> **Try it**:
Find the string "extends" in the listing and report every line that has it.
Content starts
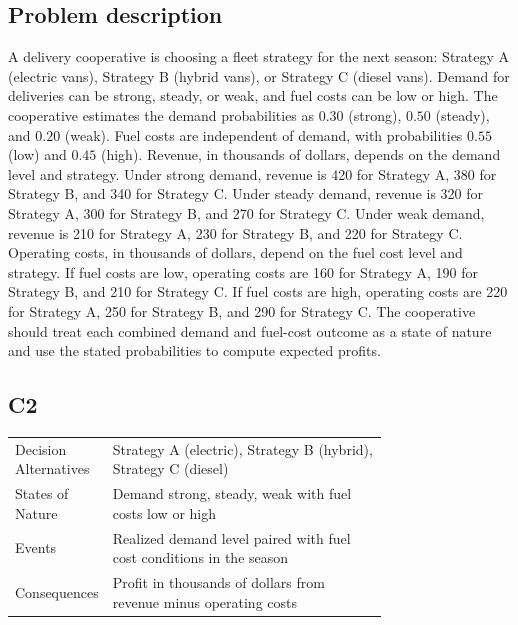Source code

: \begin{ExamProblems}
		\subsection*{Problem description}
		A delivery cooperative is choosing a fleet strategy for the next season: Strategy A (electric vans),
		Strategy B (hybrid vans), or Strategy C (diesel vans). Demand for deliveries can be strong, steady, or weak, and fuel costs can be low or high. The cooperative estimates the demand probabilities as $0.30$ (strong), $0.50$ (steady), and $0.20$ (weak). Fuel costs are independent of demand, with probabilities $0.55$ (low) and $0.45$ (high). Revenue, in thousands of dollars, depends on the demand level and strategy. Under strong demand, revenue is 420 for Strategy A, 380 for Strategy B, and 340 for Strategy C. Under steady demand, revenue is 320 for Strategy A, 300 for Strategy B, and 270 for Strategy C. Under weak demand, revenue is 210 for Strategy A, 230 for Strategy B, and 220 for Strategy C. Operating costs, in thousands of dollars, depend on the fuel cost level and strategy. If fuel costs are low, operating costs are 160 for Strategy A, 190 for Strategy B, and 210 for Strategy C. If fuel costs are high, operating costs are 220 for Strategy A, 250 for Strategy B, and 290 for Strategy C. The cooperative should treat each combined demand and fuel-cost outcome as a state of nature and use the stated probabilities to compute expected profits.

		\subsection*{C2}
		\begin{center}
			\begin{tabular}{l p{0.74\linewidth}}
				\toprule
				Decision Alternatives & Strategy A (electric), Strategy B (hybrid), Strategy C (diesel) \\
				States of Nature & Demand strong, steady, weak with fuel costs low or high \\
				Events & Realized demand level paired with fuel cost conditions in the season \\
				Consequences & Profit in thousands of dollars from revenue minus operating costs \\
				\bottomrule
			\end{tabular}
		\end{center}


\end{ExamProblems}
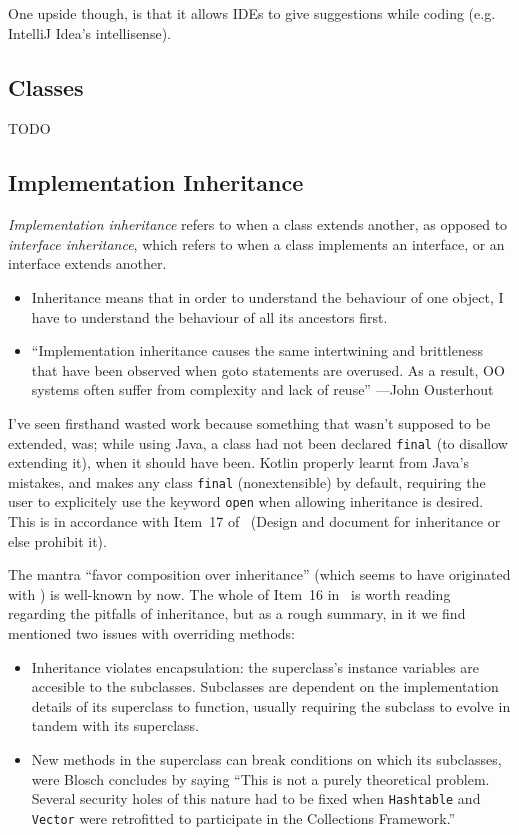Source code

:\documentclass{article}
\begin{document}
One upside though, is that it allows IDEs to give suggestions while coding
(e.g. IntelliJ Idea's intellisense).

\subsection{Classes}
TODO

\subsection{Implementation Inheritance}
\textit{Implementation inheritance} refers to when a class extends another, as opposed
to \textit{interface inheritance}, which refers to when a class implements an
interface, or an interface extends another.

\begin{itemize}
  \item Inheritance means that in order to understand the behaviour of one object, I have to understand the behaviour of all its ancestors first.
  \item \enquote{Implementation inheritance causes the same intertwining and
brittleness that have been observed when goto statements are overused. As a
result, OO systems often suffer from complexity and lack of reuse}
---John Ousterhout\cite{Ous97}

\end{itemize}

I've seen firsthand wasted work because something that wasn't supposed to be
extended, was; while using Java, a class had not been declared \texttt{final}
(to disallow extending it), when it should have been. Kotlin properly learnt
from Java's mistakes, and makes any class \texttt{final} (nonextensible)
by default, requiring the user to explicitely use the keyword \texttt{open}
when allowing inheritance is desired. This is in accordance with Item~17
of~\cite{Blo08} (Design and document for inheritance or else prohibit it).

The mantra ``favor composition over inheritance'' (which seems to have
originated with \cite{GoF94}) is well-known by now. The whole of Item~16
in~\cite{Blo08} is worth reading regarding the pitfalls of inheritance, but
as a rough summary, in it we find mentioned two issues with overriding
methods:

\begin{itemize}
  \item Inheritance violates encapsulation\cite{DBLP:conf/oopsla/Snyder86}:
  the superclass's instance variables are accesible to the subclasses.
  Subclasses are dependent on the implementation details of its superclass to
  function, usually requiring the subclass to evolve in tandem with its
  superclass.
  \item New methods in the superclass can break conditions on which its
  subclasses, were Blosch concludes by saying \enquote{This is not a purely
  theoretical problem. Several security holes of this nature had to be fixed
  when \texttt{Hashtable} and \texttt{Vector} were retrofitted to participate
  in the Collections Framework.}
\end{itemize}
\end{document}
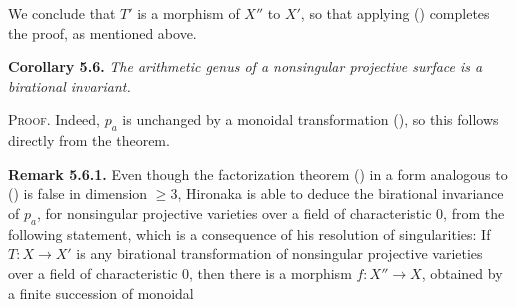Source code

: {We conclude that $T'$ is a morphism of $X''$ to $X'$, so that applying () completes the proof, as mentioned above.

\medskip
\noindent\hypertarget{result-V-5.6}{}\textbf{Corollary 5.6.} \emph{The arithmetic genus of a nonsingular projective surface is a birational invariant.}

\smallskip
\noindent\textsc{Proof.} Indeed, $p_a$ is unchanged by a monoidal transformation (), so this follows directly from the theorem.

\medskip
\noindent\hypertarget{result-V-5.6.1}{}\textbf{Remark 5.6.1.} Even though the factorization theorem () in a form analogous to () is false in dimension $\ge3$, Hironaka  is able to deduce the birational invariance of $p_a$, for nonsingular projective varieties over a field of characteristic $0$, from the following statement, which is a consequence of his resolution of singularities: If $T\colon X\to X'$ is any birational transformation of nonsingular projective varieties over a field of characteristic $0$, then there is a morphism $f\colon X''\to X$, obtained by a finite succession of monoidal}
Content ends
> **Answer below**:
\textit{Implementation inheritance} refers to when a class extends another, as opposed
interface, or an interface extends another.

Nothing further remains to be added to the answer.